有許多資源將提供有關MAC隨機演算法細節的詳細資訊，您可以在本文後面參考資料部分中找到這些資源。在這裡我們將重點介紹隨機的邏輯。下表總結了預設情況下不同型別的移動終端裝置將如何實現MAC地址隨機化邏輯，預設情況下的配置，這非常重要，因為除非這些裝置將由企業統一管理，否則這些預設設定可能會持續存在，因為沒人想去或者會去更改它們。

注意：對於已升級到iOS 14或Android 10的任何移動裝置(iOS或Android)，預設情況下，現有已儲存的網路(SSID)不會啟用隨機MAC。

參考文獻

Windows 10 –

iOS –

Android(10)– https://source.android.com/devices/tech/connect/wifi-mac-randomization

哪些網路服務可能會受到這一變化的影響?

自從開天闢地有了網路行業以來，所有網路基礎設施裝置(從交換機的MAC地址轉發表，路由器上的ARP表，到DHCP伺服器上的DHCP繫結列表……)都將MAC地址視為單個唯一的二層裝置識別符號來對其進行操作。隨著這一新的變化出現，網路中哪些要素將會受到影響?首先，對於有線網路的影響幾乎沒有。其次，對於無線網路特別是無線區域網的影響比較大!我們試著羅列一下，如不全面還請大家補充。

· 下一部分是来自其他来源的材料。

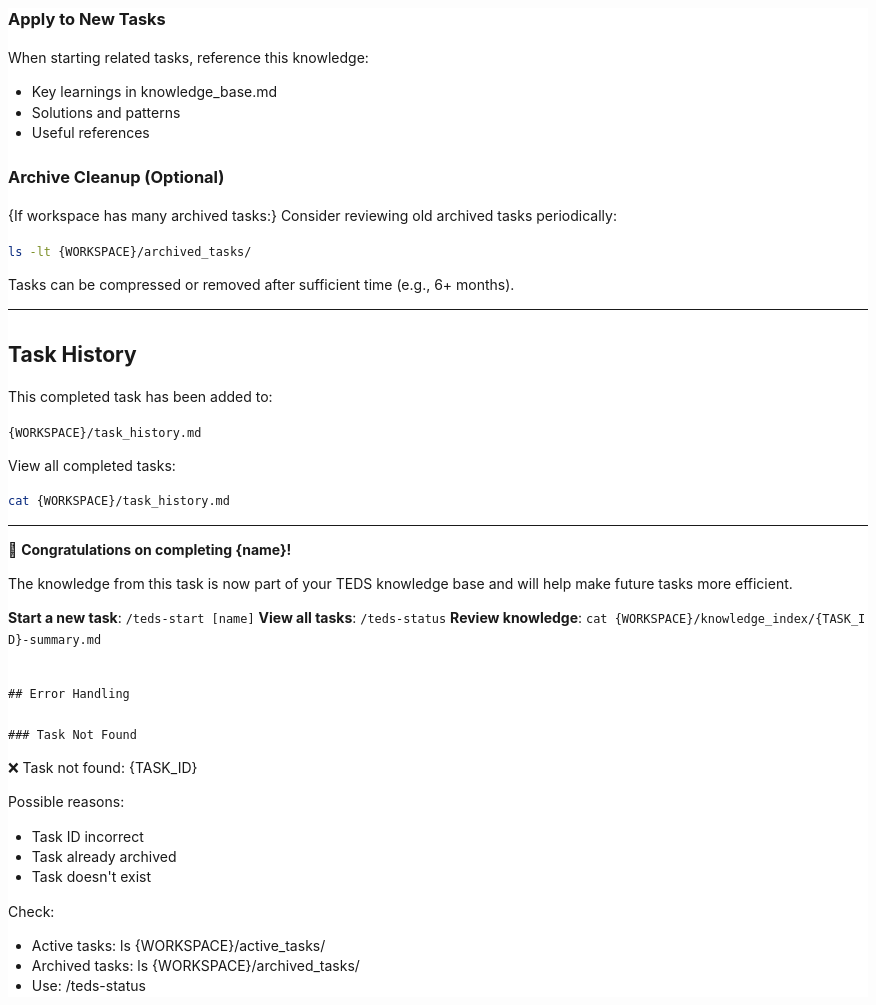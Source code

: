 ### Apply to New Tasks

When starting related tasks, reference this knowledge:
- Key learnings in knowledge_base.md
- Solutions and patterns
- Useful references

### Archive Cleanup (Optional)

{If workspace has many archived tasks:}
Consider reviewing old archived tasks periodically:
```bash
ls -lt {WORKSPACE}/archived_tasks/
```

Tasks can be compressed or removed after sufficient time (e.g., 6+ months).

---

## Task History

This completed task has been added to:
```
{WORKSPACE}/task_history.md
```

View all completed tasks:
```bash
cat {WORKSPACE}/task_history.md
```

---

🎊 **Congratulations on completing {name}!**

The knowledge from this task is now part of your TEDS knowledge base and will help make future tasks more efficient.

**Start a new task**: `/teds-start [name]`
**View all tasks**: `/teds-status`
**Review knowledge**: `cat {WORKSPACE}/knowledge_index/{TASK_ID}-summary.md`
```

## Error Handling

### Task Not Found

```
❌ Task not found: {TASK_ID}

Possible reasons:
- Task ID incorrect
- Task already archived
- Task doesn't exist

Check:
- Active tasks: ls {WORKSPACE}/active_tasks/
- Archived tasks: ls {WORKSPACE}/archived_tasks/
- Use: /teds-status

1.MAC關聯過濾列表(俗稱MAC filter)。這是業界很久以前就打算停止使用的過時東西，因為MAC地址本身在客戶端一側太容易偽造了!今天在每個SSID級別啟用MAC地址隨機化將不會直接影響MAC ACL的功能，除非使用者啟用裝置設定中的每日MAC地址隨機輪換功能，尤其是如果隨機MAC地址每日輪換未來成為所有客戶端的統一規範(非常有可能發生)，這將給網管帶來巨大災難，想象一下你昨天剛剛通過MAC地址禁止了一個使用者，今天他又在網路中出現了!另外如今還有許多IT系統都依賴於客戶端的MAC地址來建立客戶端黑名單/白名單列表，以便禁止/允許訪問相關功能。這實際上是潛在的安全問題而不是一個技術問題，使用者可以很容易的生成新的偽造MAC地址，從而克服這項限制。

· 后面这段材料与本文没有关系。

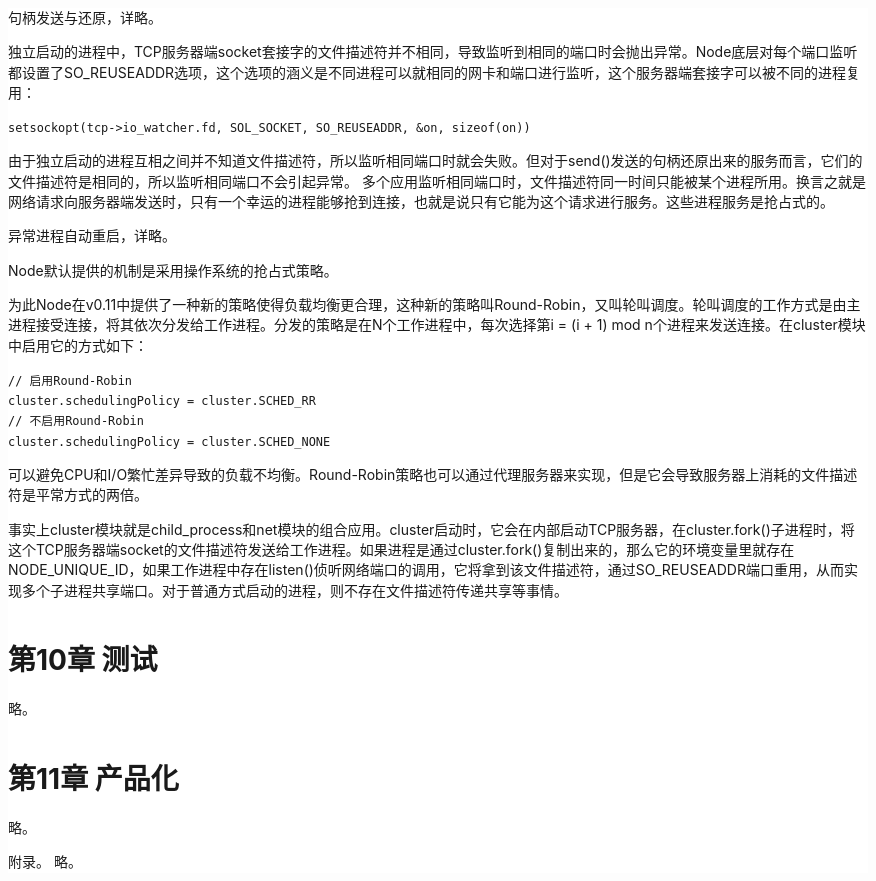 句柄发送与还原，详略。

独立启动的进程中，TCP服务器端socket套接字的文件描述符并不相同，导致监听到相同的端口时会抛出异常。Node底层对每个端口监听都设置了SO_REUSEADDR选项，这个选项的涵义是不同进程可以就相同的网卡和端口进行监听，这个服务器端套接字可以被不同的进程复用：
```
setsockopt(tcp->io_watcher.fd, SOL_SOCKET, SO_REUSEADDR, &on, sizeof(on)) 
```
由于独立启动的进程互相之间并不知道文件描述符，所以监听相同端口时就会失败。但对于send()发送的句柄还原出来的服务而言，它们的文件描述符是相同的，所以监听相同端口不会引起异常。
多个应用监听相同端口时，文件描述符同一时间只能被某个进程所用。换言之就是网络请求向服务器端发送时，只有一个幸运的进程能够抢到连接，也就是说只有它能为这个请求进行服务。这些进程服务是抢占式的。

异常进程自动重启，详略。

Node默认提供的机制是采用操作系统的抢占式策略。

为此Node在v0.11中提供了一种新的策略使得负载均衡更合理，这种新的策略叫Round-Robin，又叫轮叫调度。轮叫调度的工作方式是由主进程接受连接，将其依次分发给工作进程。分发的策略是在N个工作进程中，每次选择第i = (i + 1) mod n个进程来发送连接。在cluster模块中启用它的方式如下：
```
// 启用Round-Robin 
cluster.schedulingPolicy = cluster.SCHED_RR
// 不启用Round-Robin
cluster.schedulingPolicy = cluster.SCHED_NONE 
```
可以避免CPU和I/O繁忙差异导致的负载不均衡。Round-Robin策略也可以通过代理服务器来实现，但是它会导致服务器上消耗的文件描述符是平常方式的两倍。

事实上cluster模块就是child_process和net模块的组合应用。cluster启动时，它会在内部启动TCP服务器，在cluster.fork()子进程时，将这个TCP服务器端socket的文件描述符发送给工作进程。如果进程是通过cluster.fork()复制出来的，那么它的环境变量里就存在NODE_UNIQUE_ID，如果工作进程中存在listen()侦听网络端口的调用，它将拿到该文件描述符，通过SO_REUSEADDR端口重用，从而实现多个子进程共享端口。对于普通方式启动的进程，则不存在文件描述符传递共享等事情。


# 第10章 测试
略。


# 第11章 产品化
略。


附录。
略。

2.具有MAC註冊功能的訪客強制門戶(Guest Captive Portals) – 很多訪客強制門戶為了防止頻繁的瀏覽器重新登入以改善使用者體驗，僅僅通過基於MAC的“一次性”註冊功能來完成。如果使用者啟用每日MAC地址隨機化功能(當前適用於Windows和Android 11，並且預設情況下處於關閉狀態)，來賓使用者每天都將重新進行強制門戶登入。解決此問題的潛在的長期解決方案是遷移到Hotspot 2.0，該解決方案不僅為使用者提供安全的端到端通訊和自動網路發現，而且還提供了基於使用者的更精細的標識。但是這好像也違背了啟用隨機MAC地址以保護隱私的原始概念。

3.DHCP伺服器 – 為了確保每當有人決定開啟定期MAC地址隨機輪換時DHCP程式順利進行，是時候開始使用較短的DHCP地址租期了。DHCP租約時間不應超過24小時。

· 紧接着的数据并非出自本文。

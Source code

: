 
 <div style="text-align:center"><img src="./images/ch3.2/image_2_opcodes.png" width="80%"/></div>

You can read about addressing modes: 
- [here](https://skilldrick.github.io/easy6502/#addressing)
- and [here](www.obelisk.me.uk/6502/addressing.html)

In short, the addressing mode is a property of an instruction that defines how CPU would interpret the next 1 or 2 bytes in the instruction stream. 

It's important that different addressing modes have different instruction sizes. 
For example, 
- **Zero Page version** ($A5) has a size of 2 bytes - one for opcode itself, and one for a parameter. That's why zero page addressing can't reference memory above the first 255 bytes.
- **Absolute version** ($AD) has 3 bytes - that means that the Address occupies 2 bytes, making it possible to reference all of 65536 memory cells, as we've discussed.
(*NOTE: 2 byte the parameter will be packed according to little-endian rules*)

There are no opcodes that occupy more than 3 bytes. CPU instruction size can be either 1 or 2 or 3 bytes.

4.Wi-Fi分析和故障排除 – 基於當前的分析和新客戶端的預設行為，我們不必擔心隨機MAC地址對於無線網路分析方面的影響，除非客戶端頻繁切換SSID，在這種情況下，識別SSID跳轉變會變得更加困難。但是，如果使用者啟用了隨機MAC地址每日輪換，則以往通過歷史記錄對客戶端進行故障排除或檢視特定客戶端的網路分析將更具挑戰性。以往，我們通常使用MAC來識別使用者，所以當使用者報告任何無線網路連線問題時，典型的問題是：“請問您可以告訴我您的MAC地址嗎?”但是隨著MAC地址隨機化的不斷擴散，您可能會聽到“您是否知道問題發生時您的MAC地址嗎?”這類哭笑不得的問題。這就需要引入基於使用者身份(例如802.1x/EAP認證、Web認證等等)的裝置追蹤和關聯技術，以將多個隨機MAC地址組合到單個裝置連線體驗的歷史記錄中。此處引入人工智慧和機器學習機制將一定會大大幫助網路的運維人員!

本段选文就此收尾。